The global economy is running a biocapacity deficit

From an economic perspective, overshoot is a market failure. It poses a threat to high-consuming entities that depend on larger volumes of underpriced resources, which are becoming increasingly scarce. If uncorrected, this overuse will create disruptions or economic shocks. Although the window for Earth Overshoot Day has remained relatively stable for the past couple of decades, the yearly deficit spending is culminating and creating exponential debt. The Global Footprint Network estimates the current debt is approximately 20.5 Earth-years, meaning if human activity stopped now, the planet would not fully recover until 2045.
On a more tangible level, the impacts of climate change–a symptom of overshoot–are directly contributing to inflation. This happens for several main reasons: first, insurance premiums are rising due to the increased frequency and intensity of natural disasters. Second, energy costs are higher because of the rising cost of fossil fuels. And finally, food prices are increasing because of production costs, rising energy prices, and decreased availability.

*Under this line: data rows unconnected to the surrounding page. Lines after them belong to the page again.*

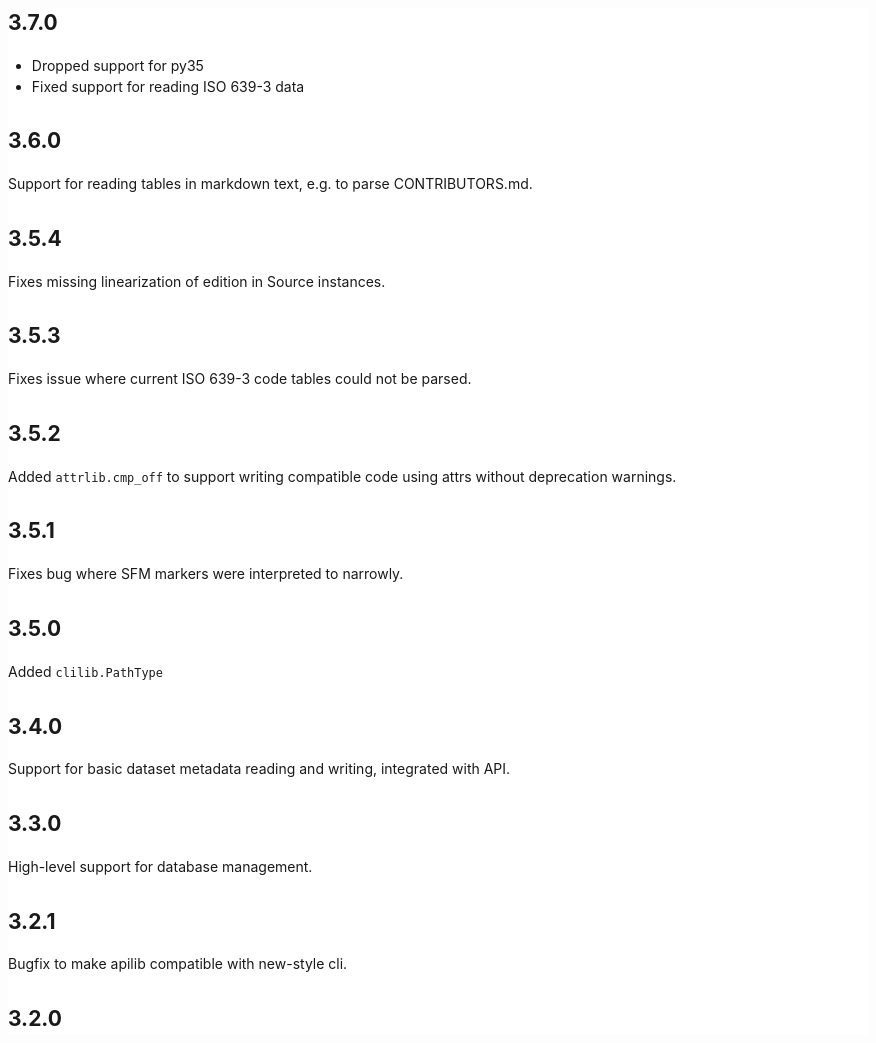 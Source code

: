 
## 3.7.0

- Dropped support for py35
- Fixed support for reading ISO 639-3 data


## 3.6.0

Support for reading tables in markdown text, e.g. to parse CONTRIBUTORS.md.


## 3.5.4

Fixes missing linearization of edition in Source instances.


## 3.5.3

Fixes issue where current ISO 639-3 code tables could not be parsed.


## 3.5.2

Added `attrlib.cmp_off` to support writing compatible code using attrs
without deprecation warnings.


## 3.5.1

Fixes bug where SFM markers were interpreted to narrowly.


## 3.5.0

Added `clilib.PathType`


## 3.4.0

Support for basic dataset metadata reading and writing, integrated with API.


## 3.3.0

High-level support for database management.


## 3.2.1

Bugfix to make apilib compatible with new-style cli.


## 3.2.0
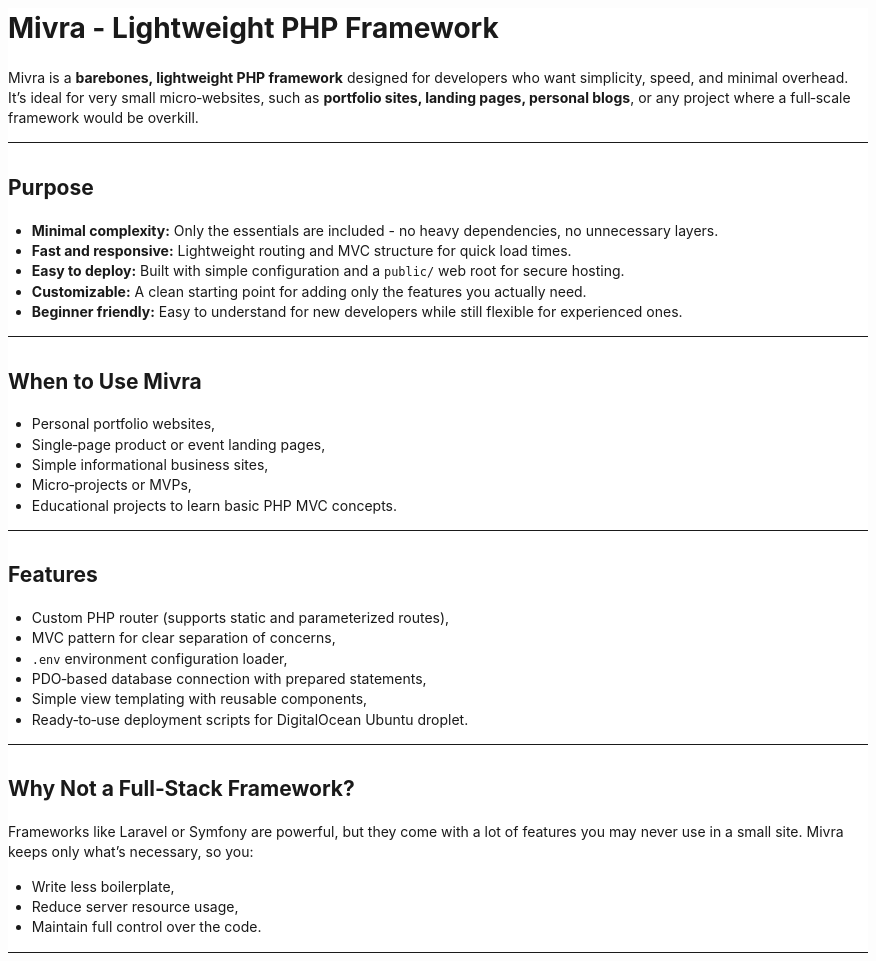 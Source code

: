 # Mivra - Lightweight PHP Framework

Mivra is a **barebones, lightweight PHP framework** designed for developers who want simplicity, speed, and minimal overhead. It’s ideal for very small micro‑websites, such as **portfolio sites, landing pages, personal blogs**, or any project where a full‑scale framework would be overkill.

---

## Purpose

- **Minimal complexity:** Only the essentials are included - no heavy dependencies, no unnecessary layers.
- **Fast and responsive:** Lightweight routing and MVC structure for quick load times.
- **Easy to deploy:** Built with simple configuration and a `public/` web root for secure hosting.
- **Customizable:** A clean starting point for adding only the features you actually need.
- **Beginner friendly:** Easy to understand for new developers while still flexible for experienced ones.

---

## When to Use Mivra

- Personal portfolio websites,
- Single‑page product or event landing pages,
- Simple informational business sites,
- Micro‑projects or MVPs,
- Educational projects to learn basic PHP MVC concepts.

---

## Features

- Custom PHP router (supports static and parameterized routes),
- MVC pattern for clear separation of concerns,
- `.env` environment configuration loader,
- PDO‑based database connection with prepared statements,
- Simple view templating with reusable components,
- Ready‑to‑use deployment scripts for DigitalOcean Ubuntu droplet.

---

## Why Not a Full‑Stack Framework?

Frameworks like Laravel or Symfony are powerful, but they come with a lot of features you may never use in a small site. Mivra keeps only what’s necessary, so you:

- Write less boilerplate,
- Reduce server resource usage,
- Maintain full control over the code.

---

Some studies project that these economic losses are the result of climate change, measured in a percentage of global GDP. Data from the past 120 years found that global temperature rise has already cut current GDP by 18 percent, and a 1 degree Celsius increase reduced GDP by 12 percent. A 2024 study revealed that by 2050, climate change may lead to the average global income reducing by 19 percent relative to a scenario with no climate change. The global annual damages may also reach around $38 trillion by that year. These impacts are expected to be much more severe under high emission scenarios, and could potentially decrease the global GDP by 30 percent by 2100, with a 4-degree temperature rise.
These projections emphasise the need for the economic systems to recognise the true cost of resource depletion. Governments must collaborate to strengthen regulation and align fiscal policy wtih ecological boundaries. Without institutional correction, the market failure will continue to generate long-term economic instability.